“Now is the judgement of this world; now the ruler of this world will be driven out.” (John 12:31)
Christians are generally accustomed to speaking of the cross as the place and time where God enacted judgement on the world. But what does this actually mean, and what are its implications?
Usually, the cross as the place of judgement is understood to mean the physical location where God poured out his wrath upon Jesus. Here, wrath is understood as the punishment for our sin which God, in his justice, is obliged to mete out: namely death. And Jesus, the sinless Lamb of God, gamely hangs on the cross in our place and bears the brunt of God’s implacable justice so that we, in spite of our sin, can escape punishment.

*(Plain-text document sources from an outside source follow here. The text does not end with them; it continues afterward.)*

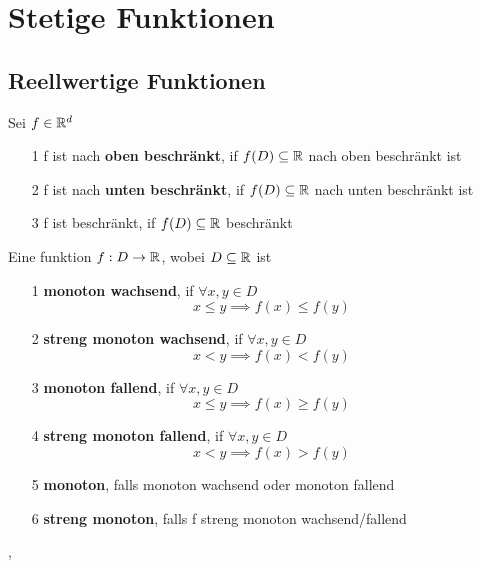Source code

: \section{Stetige Funktionen}
\subsection{Reellwertige Funktionen}
 Sei \( f \in \mathbb{R}^d\)
\begin{enumerate}
    \item [1] f ist nach \textbf{oben beschränkt}, if \(f(D) \subseteq \mathbb{R} \) nach oben beschränkt ist
    \item [2] f ist nach \textbf{unten beschränkt}, if \(f(D) \subseteq \mathbb{R} \) nach unten beschränkt ist
    \item [3] f ist beschränkt, if \(f(D) \subseteq \mathbb{R} \) beschränkt
\end{enumerate}
 Eine funktion \(f: D \rightarrow \mathbb{R}\), wobei \(D \subseteq \mathbb{R}\) ist
\begin{enumerate}
    \item [1] \textbf{monoton wachsend}, if \(\forall x,y \in D\)
    \[x \leq y \implies f(x) \leq f(y) \]
    \item [2] \textbf{streng monoton wachsend}, if \(\forall x,y \in D\)
    \[x < y \implies f(x) < f(y)\]
    \item [3] \textbf{monoton fallend}, if \(\forall x,y \in D\)
    \[x \leq y \implies f(x) \geq f(y)\]
    \item [4] \textbf{streng monoton fallend}, if \(\forall x,y \in D\)
    \[x < y \implies f(x) > f(y)\]
    \item [5] \textbf{monoton}, falls monoton wachsend oder monoton fallend
    \item [6] \textbf{streng monoton}, falls f streng monoton wachsend/fallend
\end{enumerate}
\sep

And the cross as the time of judgement is understood as the point in history when God sovereignly intervened in human affairs to solve humanity’s sin problem as described above.
So there we have it: time and place come together at the cross as Jesus bears God’s punishment for our sin. This, then, is the judgement of the cross: a resounding verdict of “Guilty!” pronounced upon the human race by God, accompanied by an unappealable death sentence. The twist is that Christ comes in as an innocent victim to serve the sentence in our place.
This is what I believed without a second thought for most of my Christian life. Until I began, through a process of reading and thinking, to see some gaping holes in it:
Hole number 1: In this view, God is not free to simply forgive sin; he is beholden to a higher principle of justice that must be obeyed. This is a major philosophical and theological problem, because if God is God, there clearly cannot be any higher principle than himself by which he is bound.
Hole number 2: Following on from hole number 1, since God is bound by a higher principle of justice that must be satisfied, the only way he can forgive us is through some kind of transaction. His end of the transaction is that someone has to die, since the wages of sin is death. Jesus agrees to be that someone, so God can now forgive us because his perfect son has died in our place, thus balancing the scales of justice. The problem here is that this is supposedly the same God who elsewhere in scripture instructs us to freely forgive others, even as we have been forgiven. So God requires a different standard of his children – free forgiveness – than he himself is prepared to meet. Hmm.